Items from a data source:
= = = =
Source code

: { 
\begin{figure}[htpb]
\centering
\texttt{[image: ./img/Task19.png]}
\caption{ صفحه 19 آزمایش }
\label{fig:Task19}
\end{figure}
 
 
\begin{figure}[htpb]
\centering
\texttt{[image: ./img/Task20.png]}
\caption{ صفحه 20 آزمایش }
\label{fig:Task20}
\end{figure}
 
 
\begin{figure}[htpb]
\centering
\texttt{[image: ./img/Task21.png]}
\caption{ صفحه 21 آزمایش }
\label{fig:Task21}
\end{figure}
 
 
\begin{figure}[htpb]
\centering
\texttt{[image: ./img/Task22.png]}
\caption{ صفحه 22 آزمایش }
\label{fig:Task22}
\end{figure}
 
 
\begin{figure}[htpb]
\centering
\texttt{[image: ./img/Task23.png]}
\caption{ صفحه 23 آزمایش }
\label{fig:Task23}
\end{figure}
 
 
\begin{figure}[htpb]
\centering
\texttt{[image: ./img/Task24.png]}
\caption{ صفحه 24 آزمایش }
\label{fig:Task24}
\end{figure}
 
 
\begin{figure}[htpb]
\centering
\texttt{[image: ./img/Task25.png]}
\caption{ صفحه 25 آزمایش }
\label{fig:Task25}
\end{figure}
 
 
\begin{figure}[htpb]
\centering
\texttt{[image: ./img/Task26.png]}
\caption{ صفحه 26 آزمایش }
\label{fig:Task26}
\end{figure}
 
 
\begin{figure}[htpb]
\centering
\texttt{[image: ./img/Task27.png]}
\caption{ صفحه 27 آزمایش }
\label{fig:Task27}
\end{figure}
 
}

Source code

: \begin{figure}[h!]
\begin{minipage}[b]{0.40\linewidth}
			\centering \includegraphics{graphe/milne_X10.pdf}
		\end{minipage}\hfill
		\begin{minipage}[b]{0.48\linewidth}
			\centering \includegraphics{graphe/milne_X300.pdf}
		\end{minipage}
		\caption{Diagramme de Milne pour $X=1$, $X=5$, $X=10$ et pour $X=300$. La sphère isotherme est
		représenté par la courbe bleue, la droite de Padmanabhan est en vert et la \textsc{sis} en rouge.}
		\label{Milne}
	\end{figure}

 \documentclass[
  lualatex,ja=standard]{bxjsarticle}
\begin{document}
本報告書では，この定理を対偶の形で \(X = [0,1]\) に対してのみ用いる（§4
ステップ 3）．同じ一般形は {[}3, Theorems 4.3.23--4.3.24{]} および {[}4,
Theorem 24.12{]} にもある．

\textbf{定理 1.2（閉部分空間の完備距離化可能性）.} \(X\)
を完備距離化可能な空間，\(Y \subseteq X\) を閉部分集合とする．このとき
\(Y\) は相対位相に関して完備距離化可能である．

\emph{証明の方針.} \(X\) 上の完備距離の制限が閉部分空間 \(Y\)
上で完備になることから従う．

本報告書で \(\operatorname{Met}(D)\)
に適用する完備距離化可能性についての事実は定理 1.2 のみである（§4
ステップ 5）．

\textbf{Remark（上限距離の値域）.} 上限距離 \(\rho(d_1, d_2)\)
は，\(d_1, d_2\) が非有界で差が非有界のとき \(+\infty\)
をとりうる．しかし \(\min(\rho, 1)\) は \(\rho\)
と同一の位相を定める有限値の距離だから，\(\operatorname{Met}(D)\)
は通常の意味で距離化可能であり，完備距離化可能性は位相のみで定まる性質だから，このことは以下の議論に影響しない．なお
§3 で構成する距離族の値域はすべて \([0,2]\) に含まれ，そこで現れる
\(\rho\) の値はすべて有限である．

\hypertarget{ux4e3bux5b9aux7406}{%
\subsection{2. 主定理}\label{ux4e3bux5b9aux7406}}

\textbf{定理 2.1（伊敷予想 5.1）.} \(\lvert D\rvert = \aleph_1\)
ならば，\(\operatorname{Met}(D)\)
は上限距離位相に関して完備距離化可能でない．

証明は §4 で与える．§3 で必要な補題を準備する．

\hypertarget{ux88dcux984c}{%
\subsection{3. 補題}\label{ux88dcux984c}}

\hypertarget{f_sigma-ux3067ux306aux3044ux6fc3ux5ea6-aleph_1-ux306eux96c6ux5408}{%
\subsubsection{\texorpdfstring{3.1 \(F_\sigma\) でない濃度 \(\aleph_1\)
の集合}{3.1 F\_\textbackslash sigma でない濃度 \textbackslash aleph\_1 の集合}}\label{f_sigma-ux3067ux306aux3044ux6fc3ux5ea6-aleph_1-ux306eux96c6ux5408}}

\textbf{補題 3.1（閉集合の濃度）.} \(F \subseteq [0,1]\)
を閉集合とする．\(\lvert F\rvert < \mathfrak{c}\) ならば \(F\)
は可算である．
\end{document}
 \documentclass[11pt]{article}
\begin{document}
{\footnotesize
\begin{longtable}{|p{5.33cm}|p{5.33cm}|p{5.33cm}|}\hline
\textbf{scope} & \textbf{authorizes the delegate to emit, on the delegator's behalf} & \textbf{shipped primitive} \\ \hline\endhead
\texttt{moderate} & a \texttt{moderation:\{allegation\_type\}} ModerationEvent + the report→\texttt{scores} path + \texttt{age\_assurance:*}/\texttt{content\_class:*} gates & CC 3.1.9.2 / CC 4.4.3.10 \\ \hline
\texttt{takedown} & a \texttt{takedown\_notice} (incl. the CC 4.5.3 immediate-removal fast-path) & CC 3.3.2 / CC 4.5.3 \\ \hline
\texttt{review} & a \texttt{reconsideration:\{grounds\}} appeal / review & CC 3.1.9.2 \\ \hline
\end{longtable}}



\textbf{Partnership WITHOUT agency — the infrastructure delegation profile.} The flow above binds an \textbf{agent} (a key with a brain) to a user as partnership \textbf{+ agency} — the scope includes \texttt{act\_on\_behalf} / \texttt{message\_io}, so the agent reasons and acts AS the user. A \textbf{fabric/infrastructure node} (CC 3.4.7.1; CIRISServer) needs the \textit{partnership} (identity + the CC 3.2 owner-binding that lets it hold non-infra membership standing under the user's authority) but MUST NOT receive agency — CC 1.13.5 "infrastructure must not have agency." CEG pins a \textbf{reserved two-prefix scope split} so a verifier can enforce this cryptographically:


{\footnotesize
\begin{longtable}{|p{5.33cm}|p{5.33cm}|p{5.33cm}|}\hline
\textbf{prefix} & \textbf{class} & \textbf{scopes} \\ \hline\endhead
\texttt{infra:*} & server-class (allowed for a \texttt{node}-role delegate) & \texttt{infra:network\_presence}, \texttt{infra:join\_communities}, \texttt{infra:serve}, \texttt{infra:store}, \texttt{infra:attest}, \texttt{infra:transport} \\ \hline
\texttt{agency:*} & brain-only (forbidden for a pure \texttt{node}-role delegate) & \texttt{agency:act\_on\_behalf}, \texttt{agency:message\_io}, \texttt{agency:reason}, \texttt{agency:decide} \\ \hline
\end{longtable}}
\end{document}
= = = =
■ Task goal ■
Look through the data and gather every line with the string "lvert" in it.

■ Exercise output ■
\textbf{定理 2.1（伊敷予想 5.1）.} \(\lvert D\rvert = \aleph_1\)
を閉集合とする．\(\lvert F\rvert < \mathfrak{c}\) ならば \(F\)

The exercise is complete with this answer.